Ein paar Kinder rannten über den Platz und jubelten, als sie die Treppe entdeckten. Während sie auf ihr herumkletterten, versuchte sie sich nicht zu bewegen, obwohl sie kitzlig war. Doch als ein Straßenfeger mit der Kehrmaschine eine Staubwolke aufwirbelte, musste sie niesen und die Kinder fielen herunter. „Cool“, schrie ein Junge, „das Klettergerüst bewegt sich.“ Als es dämmerte, wurden die Kinder von ihren Müttern abgeholt.

Die Treppe erhob sich und wollte den Platz verlassen.

„He du, komm´ mal her!“

Sie schaute sich suchend um, niemand war zu sehen.

„Hier unten!“

Zu ihren Füßen lag der Eingang zur U-Bahn, dessen Treppenmuster ihr bekannt vorkam.

„Ich bin´s. Kennst du mich nicht mehr?“

„Marmortreppe! Du hier? Wolltest du nicht eine Schlosstreppe werden?“

„Ich wusste ja nicht, dass die Konkurrenz so groß sein würde“, murmelte die U-Bahn-Treppe kleinlaut. „Da dachte ich: Lieber von allen mit Füßen betreten als völlig funktionslos.“

Auf ihrem weiteren Weg durch die Stadt sah sich die Wandertreppe genau um. Sie entdeckte lustige Rolltreppen, schiefe Steintreppen, jede Menge Granit-, Beton-, Kunststoff- und Stahltreppen, Aufzüge, auch einen alten Paternoster, eine Strickleiter an einem Balkon. Sogar der Fluss besaß Staustufen.

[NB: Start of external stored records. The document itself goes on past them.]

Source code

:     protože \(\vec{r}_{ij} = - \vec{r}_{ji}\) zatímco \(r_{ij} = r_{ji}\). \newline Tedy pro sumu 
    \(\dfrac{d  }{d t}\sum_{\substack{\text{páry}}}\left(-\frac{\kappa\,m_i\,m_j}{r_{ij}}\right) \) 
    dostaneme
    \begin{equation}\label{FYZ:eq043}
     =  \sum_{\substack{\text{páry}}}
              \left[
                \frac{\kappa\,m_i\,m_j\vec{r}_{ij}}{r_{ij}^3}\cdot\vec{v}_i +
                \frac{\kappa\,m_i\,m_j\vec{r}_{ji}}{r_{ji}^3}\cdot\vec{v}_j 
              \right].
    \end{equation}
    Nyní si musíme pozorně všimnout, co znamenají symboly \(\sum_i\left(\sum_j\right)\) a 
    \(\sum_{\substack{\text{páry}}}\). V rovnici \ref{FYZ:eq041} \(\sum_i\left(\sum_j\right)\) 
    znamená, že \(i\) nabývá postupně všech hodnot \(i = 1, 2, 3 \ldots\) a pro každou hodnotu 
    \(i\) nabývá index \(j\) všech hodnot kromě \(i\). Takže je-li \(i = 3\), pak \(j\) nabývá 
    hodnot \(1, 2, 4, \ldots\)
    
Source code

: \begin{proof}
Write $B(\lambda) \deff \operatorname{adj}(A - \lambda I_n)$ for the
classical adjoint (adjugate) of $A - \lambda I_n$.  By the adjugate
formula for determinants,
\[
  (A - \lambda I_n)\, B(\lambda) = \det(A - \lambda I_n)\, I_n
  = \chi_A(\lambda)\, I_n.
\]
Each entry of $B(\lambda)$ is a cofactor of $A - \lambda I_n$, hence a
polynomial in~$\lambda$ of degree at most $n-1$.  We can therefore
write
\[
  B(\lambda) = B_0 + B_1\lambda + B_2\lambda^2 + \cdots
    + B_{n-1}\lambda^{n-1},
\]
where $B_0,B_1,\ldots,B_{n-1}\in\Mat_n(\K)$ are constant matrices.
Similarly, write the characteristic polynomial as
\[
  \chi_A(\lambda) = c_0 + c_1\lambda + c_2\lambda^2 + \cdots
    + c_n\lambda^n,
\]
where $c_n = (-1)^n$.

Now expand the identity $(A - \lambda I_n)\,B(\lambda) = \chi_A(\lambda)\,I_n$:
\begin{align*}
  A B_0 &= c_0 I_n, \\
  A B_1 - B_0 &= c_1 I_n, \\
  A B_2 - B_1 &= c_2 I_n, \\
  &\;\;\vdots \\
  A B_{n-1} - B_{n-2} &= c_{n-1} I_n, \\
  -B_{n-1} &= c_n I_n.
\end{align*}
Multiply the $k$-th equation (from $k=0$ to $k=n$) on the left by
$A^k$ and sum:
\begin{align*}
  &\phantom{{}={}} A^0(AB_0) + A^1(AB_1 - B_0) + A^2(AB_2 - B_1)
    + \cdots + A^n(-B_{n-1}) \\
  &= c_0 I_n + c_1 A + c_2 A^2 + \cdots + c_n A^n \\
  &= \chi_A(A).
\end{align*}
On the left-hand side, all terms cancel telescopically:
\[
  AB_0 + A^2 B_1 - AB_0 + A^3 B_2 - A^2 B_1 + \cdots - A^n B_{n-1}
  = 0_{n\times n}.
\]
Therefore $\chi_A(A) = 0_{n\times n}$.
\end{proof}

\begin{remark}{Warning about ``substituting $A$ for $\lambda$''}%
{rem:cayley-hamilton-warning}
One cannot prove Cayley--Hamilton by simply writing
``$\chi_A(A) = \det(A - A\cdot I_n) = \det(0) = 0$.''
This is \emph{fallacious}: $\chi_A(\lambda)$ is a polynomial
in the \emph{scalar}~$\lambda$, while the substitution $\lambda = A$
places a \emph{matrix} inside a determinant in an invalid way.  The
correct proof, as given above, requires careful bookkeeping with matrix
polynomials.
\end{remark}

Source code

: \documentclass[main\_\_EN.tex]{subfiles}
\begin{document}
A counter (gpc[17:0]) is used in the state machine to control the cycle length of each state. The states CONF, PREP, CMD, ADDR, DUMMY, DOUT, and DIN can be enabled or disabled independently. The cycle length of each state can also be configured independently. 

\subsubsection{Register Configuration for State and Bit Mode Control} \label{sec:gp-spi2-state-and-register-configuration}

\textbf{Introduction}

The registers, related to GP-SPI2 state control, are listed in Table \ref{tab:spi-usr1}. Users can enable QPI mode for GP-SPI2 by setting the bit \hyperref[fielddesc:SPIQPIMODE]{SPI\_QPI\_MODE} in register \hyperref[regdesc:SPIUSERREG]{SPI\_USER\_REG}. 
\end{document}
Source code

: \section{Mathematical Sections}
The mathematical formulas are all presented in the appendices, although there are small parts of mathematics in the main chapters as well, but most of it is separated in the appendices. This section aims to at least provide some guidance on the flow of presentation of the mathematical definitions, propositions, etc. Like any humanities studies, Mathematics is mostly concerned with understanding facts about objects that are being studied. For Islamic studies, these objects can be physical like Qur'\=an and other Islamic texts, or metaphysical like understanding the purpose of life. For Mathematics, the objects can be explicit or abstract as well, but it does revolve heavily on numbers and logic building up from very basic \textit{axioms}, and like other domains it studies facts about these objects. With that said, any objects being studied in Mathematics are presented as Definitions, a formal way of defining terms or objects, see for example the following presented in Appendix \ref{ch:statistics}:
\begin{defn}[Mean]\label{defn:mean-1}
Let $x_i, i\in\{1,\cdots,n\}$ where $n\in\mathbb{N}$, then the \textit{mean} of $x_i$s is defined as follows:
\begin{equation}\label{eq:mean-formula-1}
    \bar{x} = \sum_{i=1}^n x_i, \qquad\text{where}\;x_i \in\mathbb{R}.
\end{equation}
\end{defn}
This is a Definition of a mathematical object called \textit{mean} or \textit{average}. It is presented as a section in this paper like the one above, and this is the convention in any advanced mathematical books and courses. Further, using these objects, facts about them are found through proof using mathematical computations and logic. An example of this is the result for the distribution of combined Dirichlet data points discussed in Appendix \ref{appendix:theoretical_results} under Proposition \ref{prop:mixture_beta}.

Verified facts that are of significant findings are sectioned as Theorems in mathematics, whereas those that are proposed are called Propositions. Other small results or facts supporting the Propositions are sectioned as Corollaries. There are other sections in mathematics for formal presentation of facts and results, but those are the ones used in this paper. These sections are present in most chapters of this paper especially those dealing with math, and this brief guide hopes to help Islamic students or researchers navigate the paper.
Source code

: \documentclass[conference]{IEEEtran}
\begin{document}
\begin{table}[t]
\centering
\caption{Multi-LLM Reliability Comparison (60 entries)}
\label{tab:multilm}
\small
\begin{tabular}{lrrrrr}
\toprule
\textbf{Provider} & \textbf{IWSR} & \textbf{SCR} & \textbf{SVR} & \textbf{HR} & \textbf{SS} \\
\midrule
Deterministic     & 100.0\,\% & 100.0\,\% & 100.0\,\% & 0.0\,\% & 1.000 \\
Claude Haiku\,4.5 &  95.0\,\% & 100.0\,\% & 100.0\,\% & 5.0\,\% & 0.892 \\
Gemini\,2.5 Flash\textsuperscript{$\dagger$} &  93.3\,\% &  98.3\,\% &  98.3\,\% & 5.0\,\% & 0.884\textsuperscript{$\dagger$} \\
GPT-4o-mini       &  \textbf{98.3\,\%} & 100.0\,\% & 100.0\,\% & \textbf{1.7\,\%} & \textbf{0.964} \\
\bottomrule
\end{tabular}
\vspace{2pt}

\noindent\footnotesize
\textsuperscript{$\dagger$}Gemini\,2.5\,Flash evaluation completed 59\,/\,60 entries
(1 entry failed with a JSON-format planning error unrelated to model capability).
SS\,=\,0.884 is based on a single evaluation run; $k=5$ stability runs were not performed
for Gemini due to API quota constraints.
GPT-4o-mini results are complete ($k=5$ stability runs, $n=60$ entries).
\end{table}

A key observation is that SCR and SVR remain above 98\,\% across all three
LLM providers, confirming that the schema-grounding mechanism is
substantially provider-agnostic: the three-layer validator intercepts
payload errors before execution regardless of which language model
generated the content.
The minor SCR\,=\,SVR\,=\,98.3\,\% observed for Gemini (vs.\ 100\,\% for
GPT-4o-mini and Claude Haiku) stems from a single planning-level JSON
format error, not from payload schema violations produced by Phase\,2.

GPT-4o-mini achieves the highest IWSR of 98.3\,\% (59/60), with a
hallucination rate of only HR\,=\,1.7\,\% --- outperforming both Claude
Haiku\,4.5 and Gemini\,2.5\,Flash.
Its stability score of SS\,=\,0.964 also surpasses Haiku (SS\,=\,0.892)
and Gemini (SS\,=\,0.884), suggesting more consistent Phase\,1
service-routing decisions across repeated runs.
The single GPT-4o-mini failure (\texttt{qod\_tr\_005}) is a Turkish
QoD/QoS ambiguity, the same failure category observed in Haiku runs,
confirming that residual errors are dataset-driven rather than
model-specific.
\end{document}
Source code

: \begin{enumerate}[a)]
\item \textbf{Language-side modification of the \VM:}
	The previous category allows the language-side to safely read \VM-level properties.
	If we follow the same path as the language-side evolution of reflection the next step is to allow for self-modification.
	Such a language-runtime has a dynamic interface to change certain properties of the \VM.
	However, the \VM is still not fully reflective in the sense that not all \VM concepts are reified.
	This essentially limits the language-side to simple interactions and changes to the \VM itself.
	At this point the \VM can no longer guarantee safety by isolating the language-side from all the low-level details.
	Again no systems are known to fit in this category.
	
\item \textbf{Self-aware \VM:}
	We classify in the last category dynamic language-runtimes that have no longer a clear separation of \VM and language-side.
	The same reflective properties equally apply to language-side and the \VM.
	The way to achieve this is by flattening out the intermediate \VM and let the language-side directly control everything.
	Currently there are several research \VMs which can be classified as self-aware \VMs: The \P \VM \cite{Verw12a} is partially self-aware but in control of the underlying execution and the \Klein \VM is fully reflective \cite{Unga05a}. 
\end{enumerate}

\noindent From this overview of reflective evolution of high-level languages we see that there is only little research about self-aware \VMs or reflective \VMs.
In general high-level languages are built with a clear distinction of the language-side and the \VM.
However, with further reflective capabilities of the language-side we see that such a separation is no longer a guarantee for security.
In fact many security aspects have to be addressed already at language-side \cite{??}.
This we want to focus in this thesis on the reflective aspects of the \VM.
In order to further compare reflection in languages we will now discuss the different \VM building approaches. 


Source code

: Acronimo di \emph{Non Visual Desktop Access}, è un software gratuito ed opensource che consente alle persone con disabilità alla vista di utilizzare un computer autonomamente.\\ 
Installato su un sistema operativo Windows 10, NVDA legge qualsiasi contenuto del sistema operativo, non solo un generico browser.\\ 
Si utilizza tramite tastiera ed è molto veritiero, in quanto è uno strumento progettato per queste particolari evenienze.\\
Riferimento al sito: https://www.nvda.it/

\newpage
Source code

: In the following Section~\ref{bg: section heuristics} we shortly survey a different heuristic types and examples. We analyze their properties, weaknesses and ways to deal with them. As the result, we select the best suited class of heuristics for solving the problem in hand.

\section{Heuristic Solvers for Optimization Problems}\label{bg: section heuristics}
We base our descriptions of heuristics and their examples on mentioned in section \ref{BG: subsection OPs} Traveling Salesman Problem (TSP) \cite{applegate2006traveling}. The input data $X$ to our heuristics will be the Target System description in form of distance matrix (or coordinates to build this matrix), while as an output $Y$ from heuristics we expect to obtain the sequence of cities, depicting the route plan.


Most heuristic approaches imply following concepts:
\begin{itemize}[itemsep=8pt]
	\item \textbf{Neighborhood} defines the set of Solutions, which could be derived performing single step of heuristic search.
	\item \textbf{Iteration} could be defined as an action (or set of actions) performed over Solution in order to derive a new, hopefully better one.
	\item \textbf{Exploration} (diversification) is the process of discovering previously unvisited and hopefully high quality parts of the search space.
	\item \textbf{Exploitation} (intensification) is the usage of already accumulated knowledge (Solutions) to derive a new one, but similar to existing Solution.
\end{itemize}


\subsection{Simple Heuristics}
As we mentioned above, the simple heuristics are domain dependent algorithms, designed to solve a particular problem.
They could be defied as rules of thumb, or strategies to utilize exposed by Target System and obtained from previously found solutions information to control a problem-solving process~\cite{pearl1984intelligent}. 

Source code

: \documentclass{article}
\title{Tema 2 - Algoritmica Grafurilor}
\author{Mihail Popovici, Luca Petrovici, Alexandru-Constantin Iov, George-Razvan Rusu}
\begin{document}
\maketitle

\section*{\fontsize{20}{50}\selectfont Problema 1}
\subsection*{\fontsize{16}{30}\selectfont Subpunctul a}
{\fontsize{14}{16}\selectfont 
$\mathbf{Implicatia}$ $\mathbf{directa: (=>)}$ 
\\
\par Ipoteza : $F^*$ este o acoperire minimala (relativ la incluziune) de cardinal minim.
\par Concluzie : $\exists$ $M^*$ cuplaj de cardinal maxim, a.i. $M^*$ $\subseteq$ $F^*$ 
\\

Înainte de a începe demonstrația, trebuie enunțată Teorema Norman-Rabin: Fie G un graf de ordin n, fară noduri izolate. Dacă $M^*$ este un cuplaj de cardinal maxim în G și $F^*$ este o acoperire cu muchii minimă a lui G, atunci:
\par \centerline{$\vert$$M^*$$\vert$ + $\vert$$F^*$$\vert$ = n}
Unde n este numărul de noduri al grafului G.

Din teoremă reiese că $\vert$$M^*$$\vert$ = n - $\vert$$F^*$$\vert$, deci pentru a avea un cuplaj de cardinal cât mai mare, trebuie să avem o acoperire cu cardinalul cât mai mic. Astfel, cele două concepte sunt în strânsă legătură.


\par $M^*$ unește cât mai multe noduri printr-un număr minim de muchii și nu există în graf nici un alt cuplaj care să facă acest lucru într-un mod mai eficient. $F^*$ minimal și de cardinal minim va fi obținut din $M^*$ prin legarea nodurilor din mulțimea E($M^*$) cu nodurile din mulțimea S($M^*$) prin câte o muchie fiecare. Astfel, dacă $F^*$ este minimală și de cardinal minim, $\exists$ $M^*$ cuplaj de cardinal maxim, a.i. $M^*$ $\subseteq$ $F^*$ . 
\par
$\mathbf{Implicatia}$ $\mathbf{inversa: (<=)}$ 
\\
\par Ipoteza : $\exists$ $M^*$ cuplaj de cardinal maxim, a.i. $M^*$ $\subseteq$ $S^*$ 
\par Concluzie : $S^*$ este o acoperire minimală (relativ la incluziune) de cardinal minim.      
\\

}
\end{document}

Froh sich nicht festlegen zu müssen, wanderte sie weiter in die Berge, immer höher hinauf. Sie stapfte durch würzige Wiesen, dann rutschte sie durch Geröll und versank schließlich im kalten Schnee. Endlich auf dem Gipfel lehnte sie sich an das ächzende Gipfelkreuz. Sie genoss tief atmend den Ausblick. Die Welt lag ihr zu Stufen.

„Hilfe, Hilfe!“

Wer hatte gerufen? Im Osten ging die Sonne auf. Die Rufe klangen immer schwächer. Die Wandertreppe rutschte suchend durch den Schnee. Plötzlich öffnete sich vor ihr eine Gletscherspalte. Sie konnte sich nicht festhalten und schoss hinunter. Mit lautem Knirschen verkeilte sich ihre unterste Stufe in der eisigen Wand. Ein freudiger Aufschrei begrüßte sie. „Eine Treppe! Das ist die Rettung!“

Eine Frau fasste nach dem Holz und zog sich hoch. Sie verschnaufte kurz und kroch dann auf den Treppenstufen aus der engen Spalte heraus. Oben angekommen streichelte sie die oberste Stufe, während ihr die Tränen über die Wangen liefen. „Danke, du hast mich gerettet. Ohne dich wäre ich erfroren.“ Die Wandertreppe knarrte ergriffen.

Dann verschwand die Frau. Zurück blieb ein blauer Himmel, umringt von weißem Schnee. Die Treppe erstarrte. Es gelang ihr nicht, sich auch nur einen Millimeter zu bewegen. „Hier also“, dachte sie verzweifelt, „ist mein Weg zu Ende. Bei Bäcker Mehltau hätte ich vielleicht doch ein ereignisreicheres Leben geführt.“

Seufzend fügte sie sich in ihr Los. Nur langsam gewöhnte sie sich an die eintönigen Tage und Nächte. Sie verbrachte viel Zeit mit der Beobachtung des Wetters, das in den Bergen schnell wechselte, lauschte dem Pfeifen des Windes um den Gipfel und dem Rieseln des Schnees.

Doch eines Tages durchbrachen Stimmen die Stille.

„Hier muss es sein! Hoffentlich finden wir sie!“

Menschen beugten sich über die Gletscherspalte, die sich in den vergangenen Wochen kaum verändert hatte. Nur die Treppe wirkte durch den hereingewehten Schnee aufgeplustert.

„Da ist sie!“ Die gerettete Frau war zurückgekehrt. Warme Dankbarkeit pulsierte durch das tiefgefrorene Holz der Wandertreppe. Die Frau und ihre Begleiter machten sich an ihr zu schaffen, umwickelten sie mit Seilen und zogen kräftig, bis sich ihr Halt lockerte und sie nach oben zu schweben begann, dem blauen Himmel entgegen.

„Vorsicht!“

Die Treppe glitt über die Kante und lag staunend da. Ihre Retter keuchten und lachten, entfernten den Schnee und strichen über das eiskalte Holz.

„Eiche, solide gearbeitet“, sagte einer, „die hätte in fünfhundert Jahren noch hier gesteckt.“

„Ich habe eine bessere Verwendung für meine Lebensretterin“, meinte die Frau.

Ein paar Monate später stach die glänzend lackierte Schiffstreppe einer Yacht in See, die mit Champagner auf den Namen Wandertreppe getauft worden war. Zu einer Fahrt rund um die Welt.